### Material supplied

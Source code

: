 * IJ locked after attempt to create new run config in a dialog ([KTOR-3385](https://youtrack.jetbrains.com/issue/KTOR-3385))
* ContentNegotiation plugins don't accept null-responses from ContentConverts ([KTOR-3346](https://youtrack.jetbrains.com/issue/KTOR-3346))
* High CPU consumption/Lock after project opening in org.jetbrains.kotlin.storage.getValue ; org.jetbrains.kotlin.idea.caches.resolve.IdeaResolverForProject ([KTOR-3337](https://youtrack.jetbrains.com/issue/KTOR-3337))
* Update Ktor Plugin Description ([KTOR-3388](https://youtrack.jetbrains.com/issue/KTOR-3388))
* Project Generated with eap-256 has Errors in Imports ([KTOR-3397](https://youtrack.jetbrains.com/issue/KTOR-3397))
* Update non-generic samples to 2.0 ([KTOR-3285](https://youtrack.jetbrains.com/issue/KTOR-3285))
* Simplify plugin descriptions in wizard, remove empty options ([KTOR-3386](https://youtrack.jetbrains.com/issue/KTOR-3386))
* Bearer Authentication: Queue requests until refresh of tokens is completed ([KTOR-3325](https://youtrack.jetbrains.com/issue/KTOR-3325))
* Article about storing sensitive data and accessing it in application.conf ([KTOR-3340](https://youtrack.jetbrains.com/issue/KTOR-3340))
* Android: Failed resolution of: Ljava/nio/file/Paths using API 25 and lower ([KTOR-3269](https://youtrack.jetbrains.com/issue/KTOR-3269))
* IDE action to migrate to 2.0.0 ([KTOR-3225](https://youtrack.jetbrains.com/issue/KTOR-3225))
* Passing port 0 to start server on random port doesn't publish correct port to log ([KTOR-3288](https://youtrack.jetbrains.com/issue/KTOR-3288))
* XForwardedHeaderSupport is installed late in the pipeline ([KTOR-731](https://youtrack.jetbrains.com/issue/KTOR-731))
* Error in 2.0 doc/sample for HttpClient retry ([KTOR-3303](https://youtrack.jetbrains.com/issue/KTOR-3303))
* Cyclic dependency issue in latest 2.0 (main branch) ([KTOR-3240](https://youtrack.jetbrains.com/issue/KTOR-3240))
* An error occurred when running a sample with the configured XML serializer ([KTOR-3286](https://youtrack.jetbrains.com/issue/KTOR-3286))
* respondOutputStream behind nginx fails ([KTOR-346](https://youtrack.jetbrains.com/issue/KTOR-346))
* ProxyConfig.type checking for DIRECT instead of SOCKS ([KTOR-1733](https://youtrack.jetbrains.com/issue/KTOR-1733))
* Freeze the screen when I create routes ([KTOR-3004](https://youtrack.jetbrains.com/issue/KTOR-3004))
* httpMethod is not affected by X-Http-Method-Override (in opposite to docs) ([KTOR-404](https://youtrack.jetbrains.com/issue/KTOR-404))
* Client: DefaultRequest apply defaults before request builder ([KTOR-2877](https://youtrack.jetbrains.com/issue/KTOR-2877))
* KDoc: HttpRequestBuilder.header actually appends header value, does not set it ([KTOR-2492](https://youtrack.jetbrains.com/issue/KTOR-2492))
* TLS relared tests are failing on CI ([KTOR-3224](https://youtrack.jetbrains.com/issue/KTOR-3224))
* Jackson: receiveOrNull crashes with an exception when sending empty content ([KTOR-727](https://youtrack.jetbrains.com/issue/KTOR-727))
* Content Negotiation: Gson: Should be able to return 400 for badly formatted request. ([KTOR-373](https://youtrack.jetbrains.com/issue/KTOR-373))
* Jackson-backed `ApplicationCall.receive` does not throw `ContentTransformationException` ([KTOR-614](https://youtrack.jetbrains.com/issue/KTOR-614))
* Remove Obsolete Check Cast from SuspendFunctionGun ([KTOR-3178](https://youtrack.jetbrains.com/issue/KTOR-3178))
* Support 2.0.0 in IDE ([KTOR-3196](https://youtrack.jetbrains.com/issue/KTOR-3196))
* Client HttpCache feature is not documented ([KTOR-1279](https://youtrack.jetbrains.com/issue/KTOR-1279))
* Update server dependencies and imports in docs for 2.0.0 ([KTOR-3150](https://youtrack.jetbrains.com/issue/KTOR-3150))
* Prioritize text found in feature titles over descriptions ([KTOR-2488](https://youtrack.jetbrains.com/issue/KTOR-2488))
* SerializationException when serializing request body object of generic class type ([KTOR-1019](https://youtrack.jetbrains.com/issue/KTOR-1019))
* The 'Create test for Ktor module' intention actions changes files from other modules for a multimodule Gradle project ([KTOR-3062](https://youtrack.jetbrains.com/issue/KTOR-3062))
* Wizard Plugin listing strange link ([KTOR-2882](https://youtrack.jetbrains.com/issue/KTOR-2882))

######

#### [What the task asks]
Give back the records above exactly, limited to the lines between the one holding "Article about storing" and the one holding "Client: DefaultRequest apply", inclusive.

#### [The answer]
* Article about storing sensitive data and accessing it in application.conf ([KTOR-3340](https://youtrack.jetbrains.com/issue/KTOR-3340))
* Android: Failed resolution of: Ljava/nio/file/Paths using API 25 and lower ([KTOR-3269](https://youtrack.jetbrains.com/issue/KTOR-3269))
* IDE action to migrate to 2.0.0 ([KTOR-3225](https://youtrack.jetbrains.com/issue/KTOR-3225))
* Passing port 0 to start server on random port doesn't publish correct port to log ([KTOR-3288](https://youtrack.jetbrains.com/issue/KTOR-3288))
* XForwardedHeaderSupport is installed late in the pipeline ([KTOR-731](https://youtrack.jetbrains.com/issue/KTOR-731))
* Error in 2.0 doc/sample for HttpClient retry ([KTOR-3303](https://youtrack.jetbrains.com/issue/KTOR-3303))
* Cyclic dependency issue in latest 2.0 (main branch) ([KTOR-3240](https://youtrack.jetbrains.com/issue/KTOR-3240))
* An error occurred when running a sample with the configured XML serializer ([KTOR-3286](https://youtrack.jetbrains.com/issue/KTOR-3286))
* respondOutputStream behind nginx fails ([KTOR-346](https://youtrack.jetbrains.com/issue/KTOR-346))
* ProxyConfig.type checking for DIRECT instead of SOCKS ([KTOR-1733](https://youtrack.jetbrains.com/issue/KTOR-1733))
* Freeze the screen when I create routes ([KTOR-3004](https://youtrack.jetbrains.com/issue/KTOR-3004))
* httpMethod is not affected by X-Http-Method-Override (in opposite to docs) ([KTOR-404](https://youtrack.jetbrains.com/issue/KTOR-404))
* Client: DefaultRequest apply defaults before request builder ([KTOR-2877](https://youtrack.jetbrains.com/issue/KTOR-2877))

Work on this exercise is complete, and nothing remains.